- [WHAT IS REQUIRED]: Every line of the data that contains the string "Analysis" must be copied.

- [EXTRACTED INFORMATION]:

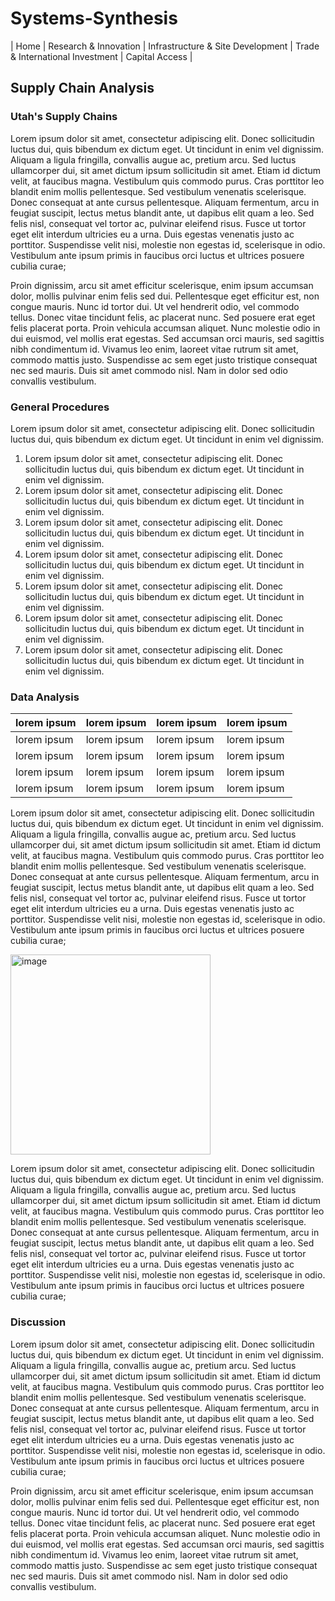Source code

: # Systems-Synthesis

| Home | Research & Innovation | Infrastructure & Site Development | Trade & International Investment | Capital Access |

## Supply Chain Analysis
### Utah's Supply Chains
Lorem ipsum dolor sit amet, consectetur adipiscing elit. Donec sollicitudin luctus dui, quis bibendum ex dictum eget. Ut tincidunt in enim vel dignissim. Aliquam a ligula fringilla, convallis augue ac, pretium arcu. Sed luctus ullamcorper dui, sit amet dictum ipsum sollicitudin sit amet. Etiam id dictum velit, at faucibus magna. Vestibulum quis commodo purus. Cras porttitor leo blandit enim mollis pellentesque. Sed vestibulum venenatis scelerisque. Donec consequat at ante cursus pellentesque. Aliquam fermentum, arcu in feugiat suscipit, lectus metus blandit ante, ut dapibus elit quam a leo. Sed felis nisl, consequat vel tortor ac, pulvinar eleifend risus. Fusce ut tortor eget elit interdum ultricies eu a urna. Duis egestas venenatis justo ac porttitor. Suspendisse velit nisi, molestie non egestas id, scelerisque in odio. Vestibulum ante ipsum primis in faucibus orci luctus et ultrices posuere cubilia curae;

Proin dignissim, arcu sit amet efficitur scelerisque, enim ipsum accumsan dolor, mollis pulvinar enim felis sed dui. Pellentesque eget efficitur est, non congue mauris. Nunc id tortor dui. Ut vel hendrerit odio, vel commodo tellus. Donec vitae tincidunt felis, ac placerat nunc. Sed posuere erat eget felis placerat porta. Proin vehicula accumsan aliquet. Nunc molestie odio in dui euismod, vel mollis erat egestas. Sed accumsan orci mauris, sed sagittis nibh condimentum id. Vivamus leo enim, laoreet vitae rutrum sit amet, commodo mattis justo. Suspendisse ac sem eget justo tristique consequat nec sed mauris. Duis sit amet commodo nisl. Nam in dolor sed odio convallis vestibulum.

### General Procedures
Lorem ipsum dolor sit amet, consectetur adipiscing elit. Donec sollicitudin luctus dui, quis bibendum ex dictum eget. Ut tincidunt in enim vel dignissim.

1. Lorem ipsum dolor sit amet, consectetur adipiscing elit. Donec sollicitudin luctus dui, quis bibendum ex dictum eget. Ut tincidunt in enim vel dignissim.
2. Lorem ipsum dolor sit amet, consectetur adipiscing elit. Donec sollicitudin luctus dui, quis bibendum ex dictum eget. Ut tincidunt in enim vel dignissim.
3. Lorem ipsum dolor sit amet, consectetur adipiscing elit. Donec sollicitudin luctus dui, quis bibendum ex dictum eget. Ut tincidunt in enim vel dignissim.
4. Lorem ipsum dolor sit amet, consectetur adipiscing elit. Donec sollicitudin luctus dui, quis bibendum ex dictum eget. Ut tincidunt in enim vel dignissim.
5. Lorem ipsum dolor sit amet, consectetur adipiscing elit. Donec sollicitudin luctus dui, quis bibendum ex dictum eget. Ut tincidunt in enim vel dignissim.
6. Lorem ipsum dolor sit amet, consectetur adipiscing elit. Donec sollicitudin luctus dui, quis bibendum ex dictum eget. Ut tincidunt in enim vel dignissim.
7. Lorem ipsum dolor sit amet, consectetur adipiscing elit. Donec sollicitudin luctus dui, quis bibendum ex dictum eget. Ut tincidunt in enim vel dignissim.

### Data Analysis
| lorem ipsum | lorem ipsum | lorem ipsum | lorem ipsum |
|-------------|-------------|-------------|-------------|
| lorem ipsum | lorem ipsum | lorem ipsum | lorem ipsum |
| lorem ipsum | lorem ipsum | lorem ipsum | lorem ipsum |
| lorem ipsum | lorem ipsum | lorem ipsum | lorem ipsum |
| lorem ipsum | lorem ipsum | lorem ipsum | lorem ipsum |

Lorem ipsum dolor sit amet, consectetur adipiscing elit. Donec sollicitudin luctus dui, quis bibendum ex dictum eget. Ut tincidunt in enim vel dignissim. Aliquam a ligula fringilla, convallis augue ac, pretium arcu. Sed luctus ullamcorper dui, sit amet dictum ipsum sollicitudin sit amet. Etiam id dictum velit, at faucibus magna. Vestibulum quis commodo purus. Cras porttitor leo blandit enim mollis pellentesque. Sed vestibulum venenatis scelerisque. Donec consequat at ante cursus pellentesque. Aliquam fermentum, arcu in feugiat suscipit, lectus metus blandit ante, ut dapibus elit quam a leo. Sed felis nisl, consequat vel tortor ac, pulvinar eleifend risus. Fusce ut tortor eget elit interdum ultricies eu a urna. Duis egestas venenatis justo ac porttitor. Suspendisse velit nisi, molestie non egestas id, scelerisque in odio. Vestibulum ante ipsum primis in faucibus orci luctus et ultrices posuere cubilia curae;

<img width="320" alt="image" src="https://github.com/jredman14/Systems-Synthesis/assets/156849712/21e6ed41-7de7-4edf-a08c-d3c8fedcaa06">

Lorem ipsum dolor sit amet, consectetur adipiscing elit. Donec sollicitudin luctus dui, quis bibendum ex dictum eget. Ut tincidunt in enim vel dignissim. Aliquam a ligula fringilla, convallis augue ac, pretium arcu. Sed luctus ullamcorper dui, sit amet dictum ipsum sollicitudin sit amet. Etiam id dictum velit, at faucibus magna. Vestibulum quis commodo purus. Cras porttitor leo blandit enim mollis pellentesque. Sed vestibulum venenatis scelerisque. Donec consequat at ante cursus pellentesque. Aliquam fermentum, arcu in feugiat suscipit, lectus metus blandit ante, ut dapibus elit quam a leo. Sed felis nisl, consequat vel tortor ac, pulvinar eleifend risus. Fusce ut tortor eget elit interdum ultricies eu a urna. Duis egestas venenatis justo ac porttitor. Suspendisse velit nisi, molestie non egestas id, scelerisque in odio. Vestibulum ante ipsum primis in faucibus orci luctus et ultrices posuere cubilia curae;

### Discussion
Lorem ipsum dolor sit amet, consectetur adipiscing elit. Donec sollicitudin luctus dui, quis bibendum ex dictum eget. Ut tincidunt in enim vel dignissim. Aliquam a ligula fringilla, convallis augue ac, pretium arcu. Sed luctus ullamcorper dui, sit amet dictum ipsum sollicitudin sit amet. Etiam id dictum velit, at faucibus magna. Vestibulum quis commodo purus. Cras porttitor leo blandit enim mollis pellentesque. Sed vestibulum venenatis scelerisque. Donec consequat at ante cursus pellentesque. Aliquam fermentum, arcu in feugiat suscipit, lectus metus blandit ante, ut dapibus elit quam a leo. Sed felis nisl, consequat vel tortor ac, pulvinar eleifend risus. Fusce ut tortor eget elit interdum ultricies eu a urna. Duis egestas venenatis justo ac porttitor. Suspendisse velit nisi, molestie non egestas id, scelerisque in odio. Vestibulum ante ipsum primis in faucibus orci luctus et ultrices posuere cubilia curae;

Proin dignissim, arcu sit amet efficitur scelerisque, enim ipsum accumsan dolor, mollis pulvinar enim felis sed dui. Pellentesque eget efficitur est, non congue mauris. Nunc id tortor dui. Ut vel hendrerit odio, vel commodo tellus. Donec vitae tincidunt felis, ac placerat nunc. Sed posuere erat eget felis placerat porta. Proin vehicula accumsan aliquet. Nunc molestie odio in dui euismod, vel mollis erat egestas. Sed accumsan orci mauris, sed sagittis nibh condimentum id. Vivamus leo enim, laoreet vitae rutrum sit amet, commodo mattis justo. Suspendisse ac sem eget justo tristique consequat nec sed mauris. Duis sit amet commodo nisl. Nam in dolor sed odio convallis vestibulum.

- [ANSWER FOR THIS EXERCISE]:
## Supply Chain Analysis
### Data Analysis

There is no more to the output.